A slightly overcompact rendering of that would be:
DIGIT_TO_LETTER = {ascii: chr(ascii+17) for ascii in range(48, 59)}
def int_to_uppercase(i):
return str(i).translate(DIGIT_TO_LETTER)
(if you don't remember the ASCII table: 48 is the ASCII code for zero,
and 48+17 is 65, which is the ASCII code for the uppercase A).
But that's not what I did, perhaps because of professional deformation
(cf. my crusade against base-60). Instead, I went for a base-26
representation using uppercase letters only, just like the common
base-16 (“hex”) representation that, however, uses 0-9 and A-F and thus
is unsuitable here.
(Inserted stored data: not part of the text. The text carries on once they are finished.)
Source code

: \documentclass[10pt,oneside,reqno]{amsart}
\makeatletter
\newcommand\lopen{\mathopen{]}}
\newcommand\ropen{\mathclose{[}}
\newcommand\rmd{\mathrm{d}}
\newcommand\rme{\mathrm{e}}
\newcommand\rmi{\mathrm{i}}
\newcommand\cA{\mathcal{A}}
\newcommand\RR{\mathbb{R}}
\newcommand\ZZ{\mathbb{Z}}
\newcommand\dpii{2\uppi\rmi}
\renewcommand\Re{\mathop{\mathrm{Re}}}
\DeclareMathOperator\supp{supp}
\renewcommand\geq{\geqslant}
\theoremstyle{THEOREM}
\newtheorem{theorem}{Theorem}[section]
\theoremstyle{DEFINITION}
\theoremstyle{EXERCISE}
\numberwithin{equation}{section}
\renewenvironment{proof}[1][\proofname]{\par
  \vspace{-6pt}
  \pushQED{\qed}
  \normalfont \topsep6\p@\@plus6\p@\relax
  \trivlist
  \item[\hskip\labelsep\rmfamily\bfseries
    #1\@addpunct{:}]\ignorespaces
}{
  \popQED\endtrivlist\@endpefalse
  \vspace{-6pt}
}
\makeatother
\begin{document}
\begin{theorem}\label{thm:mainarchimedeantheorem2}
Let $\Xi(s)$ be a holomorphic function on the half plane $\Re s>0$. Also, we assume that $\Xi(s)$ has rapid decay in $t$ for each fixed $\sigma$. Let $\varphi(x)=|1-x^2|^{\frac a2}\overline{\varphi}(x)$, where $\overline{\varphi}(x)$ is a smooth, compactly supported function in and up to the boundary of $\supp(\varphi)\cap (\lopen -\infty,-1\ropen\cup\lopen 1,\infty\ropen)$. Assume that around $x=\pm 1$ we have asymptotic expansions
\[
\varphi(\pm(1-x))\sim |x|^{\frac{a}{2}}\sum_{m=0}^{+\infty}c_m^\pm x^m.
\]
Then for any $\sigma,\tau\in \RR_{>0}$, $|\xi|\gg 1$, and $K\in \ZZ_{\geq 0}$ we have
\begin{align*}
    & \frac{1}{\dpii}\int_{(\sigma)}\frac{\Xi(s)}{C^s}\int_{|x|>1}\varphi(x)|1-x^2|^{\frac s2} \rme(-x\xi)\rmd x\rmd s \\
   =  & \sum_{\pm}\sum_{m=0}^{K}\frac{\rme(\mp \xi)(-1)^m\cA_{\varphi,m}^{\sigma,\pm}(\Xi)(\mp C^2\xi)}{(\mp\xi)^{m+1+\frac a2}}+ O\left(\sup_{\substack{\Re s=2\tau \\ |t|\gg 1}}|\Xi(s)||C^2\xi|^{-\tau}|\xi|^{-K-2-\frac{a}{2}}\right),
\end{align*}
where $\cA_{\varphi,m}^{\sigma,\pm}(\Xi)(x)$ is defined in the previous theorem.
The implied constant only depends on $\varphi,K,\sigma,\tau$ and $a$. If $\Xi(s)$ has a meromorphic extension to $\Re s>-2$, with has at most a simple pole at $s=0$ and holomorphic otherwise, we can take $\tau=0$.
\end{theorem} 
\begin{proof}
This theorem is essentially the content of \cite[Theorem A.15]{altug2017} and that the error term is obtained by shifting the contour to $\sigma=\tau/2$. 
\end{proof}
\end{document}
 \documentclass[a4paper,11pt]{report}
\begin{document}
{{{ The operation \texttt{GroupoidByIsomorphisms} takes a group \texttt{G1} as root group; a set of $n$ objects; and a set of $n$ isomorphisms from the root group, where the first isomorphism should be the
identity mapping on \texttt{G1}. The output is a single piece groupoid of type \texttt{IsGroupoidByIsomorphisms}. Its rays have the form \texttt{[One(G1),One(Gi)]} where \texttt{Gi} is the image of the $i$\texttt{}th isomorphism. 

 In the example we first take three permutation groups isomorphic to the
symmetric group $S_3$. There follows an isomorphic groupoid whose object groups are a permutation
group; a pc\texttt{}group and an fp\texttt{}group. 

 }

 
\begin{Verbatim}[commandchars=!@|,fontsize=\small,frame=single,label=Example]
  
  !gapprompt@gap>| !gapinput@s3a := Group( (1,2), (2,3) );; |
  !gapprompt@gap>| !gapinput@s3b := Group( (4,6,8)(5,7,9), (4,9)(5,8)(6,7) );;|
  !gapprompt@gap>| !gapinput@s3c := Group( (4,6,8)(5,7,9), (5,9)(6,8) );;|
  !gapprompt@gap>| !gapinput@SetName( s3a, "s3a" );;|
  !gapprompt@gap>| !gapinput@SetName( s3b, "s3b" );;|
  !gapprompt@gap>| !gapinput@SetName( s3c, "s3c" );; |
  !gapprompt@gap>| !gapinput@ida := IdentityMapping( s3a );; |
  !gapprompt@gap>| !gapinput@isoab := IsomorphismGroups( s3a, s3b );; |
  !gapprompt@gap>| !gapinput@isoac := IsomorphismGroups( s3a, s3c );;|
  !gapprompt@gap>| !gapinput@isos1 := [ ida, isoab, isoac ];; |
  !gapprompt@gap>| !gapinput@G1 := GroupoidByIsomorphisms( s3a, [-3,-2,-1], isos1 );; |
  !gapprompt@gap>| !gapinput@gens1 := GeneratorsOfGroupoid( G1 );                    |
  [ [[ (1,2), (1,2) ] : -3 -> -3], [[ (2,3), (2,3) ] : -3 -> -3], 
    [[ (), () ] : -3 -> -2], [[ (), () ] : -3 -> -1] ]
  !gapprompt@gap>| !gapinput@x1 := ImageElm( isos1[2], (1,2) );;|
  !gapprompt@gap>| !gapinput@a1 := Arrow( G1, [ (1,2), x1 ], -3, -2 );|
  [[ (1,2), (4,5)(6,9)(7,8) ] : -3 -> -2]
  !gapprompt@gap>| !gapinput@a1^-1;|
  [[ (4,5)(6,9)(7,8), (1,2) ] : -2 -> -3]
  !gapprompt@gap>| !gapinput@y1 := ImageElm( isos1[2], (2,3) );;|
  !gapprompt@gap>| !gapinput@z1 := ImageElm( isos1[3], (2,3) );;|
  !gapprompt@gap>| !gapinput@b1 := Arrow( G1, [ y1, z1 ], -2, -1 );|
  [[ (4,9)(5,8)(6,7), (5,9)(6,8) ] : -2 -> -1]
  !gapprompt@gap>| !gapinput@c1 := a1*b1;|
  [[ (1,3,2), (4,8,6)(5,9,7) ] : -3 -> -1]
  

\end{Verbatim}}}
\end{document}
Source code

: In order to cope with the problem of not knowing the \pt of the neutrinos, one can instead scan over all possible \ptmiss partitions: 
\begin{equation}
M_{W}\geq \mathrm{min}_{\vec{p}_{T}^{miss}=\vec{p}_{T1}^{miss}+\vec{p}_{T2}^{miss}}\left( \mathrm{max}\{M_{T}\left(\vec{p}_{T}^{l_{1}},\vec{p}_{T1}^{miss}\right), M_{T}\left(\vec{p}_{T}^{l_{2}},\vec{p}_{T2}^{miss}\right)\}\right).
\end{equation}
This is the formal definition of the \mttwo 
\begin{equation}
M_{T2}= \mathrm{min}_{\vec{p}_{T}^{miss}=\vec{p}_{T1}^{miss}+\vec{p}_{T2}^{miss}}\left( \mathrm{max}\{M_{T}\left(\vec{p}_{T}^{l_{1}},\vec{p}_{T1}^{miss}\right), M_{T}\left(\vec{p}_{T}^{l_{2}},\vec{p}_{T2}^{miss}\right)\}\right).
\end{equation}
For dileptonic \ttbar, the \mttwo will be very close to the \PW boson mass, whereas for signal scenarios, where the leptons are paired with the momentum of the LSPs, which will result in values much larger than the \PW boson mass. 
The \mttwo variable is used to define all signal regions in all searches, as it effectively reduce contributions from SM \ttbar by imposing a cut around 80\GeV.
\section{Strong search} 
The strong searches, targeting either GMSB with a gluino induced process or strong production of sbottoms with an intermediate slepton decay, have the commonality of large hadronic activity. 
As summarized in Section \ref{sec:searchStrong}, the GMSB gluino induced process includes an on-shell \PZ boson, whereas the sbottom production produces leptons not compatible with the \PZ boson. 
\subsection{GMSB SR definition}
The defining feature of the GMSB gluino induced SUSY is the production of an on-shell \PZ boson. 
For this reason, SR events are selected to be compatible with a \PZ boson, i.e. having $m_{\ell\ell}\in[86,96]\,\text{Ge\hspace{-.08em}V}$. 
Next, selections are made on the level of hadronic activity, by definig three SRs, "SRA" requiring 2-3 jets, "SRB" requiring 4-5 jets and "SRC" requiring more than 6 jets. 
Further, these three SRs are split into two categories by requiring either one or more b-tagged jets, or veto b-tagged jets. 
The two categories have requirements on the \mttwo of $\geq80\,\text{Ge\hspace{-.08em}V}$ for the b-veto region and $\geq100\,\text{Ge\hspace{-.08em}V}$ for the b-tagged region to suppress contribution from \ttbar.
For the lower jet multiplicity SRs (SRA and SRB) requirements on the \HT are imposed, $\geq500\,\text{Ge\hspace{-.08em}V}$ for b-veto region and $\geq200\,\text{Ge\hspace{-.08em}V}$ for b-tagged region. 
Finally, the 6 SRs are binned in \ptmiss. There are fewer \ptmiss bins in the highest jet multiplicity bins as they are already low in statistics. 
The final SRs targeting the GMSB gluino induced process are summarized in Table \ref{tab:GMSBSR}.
With this, you would count like this (where more
signifiant “digits“ are on the right rather than on the
western-conventional left here because it doesn't matter and saves a
reverse):
A, B, C, D..., X, Y, Z, AB, BB, CB, ... ZB, AC, BC...
0, 1, ..............25, 26, 27,....... 52, 53
I freely admit I was at first annoyed that my handles went from Z to AB
(rather than AA). It did take me longer than I care to confess here to
realise that's because A is the zero here, and just like 01 is the same
as 1 decimal, AA is equal to A (and BA equal to B) in that
system. Consequently, my function for unique handles didn't produce AA
even though I hadn't realised the problem when writing the function –
there's nothing as practical as a good theory.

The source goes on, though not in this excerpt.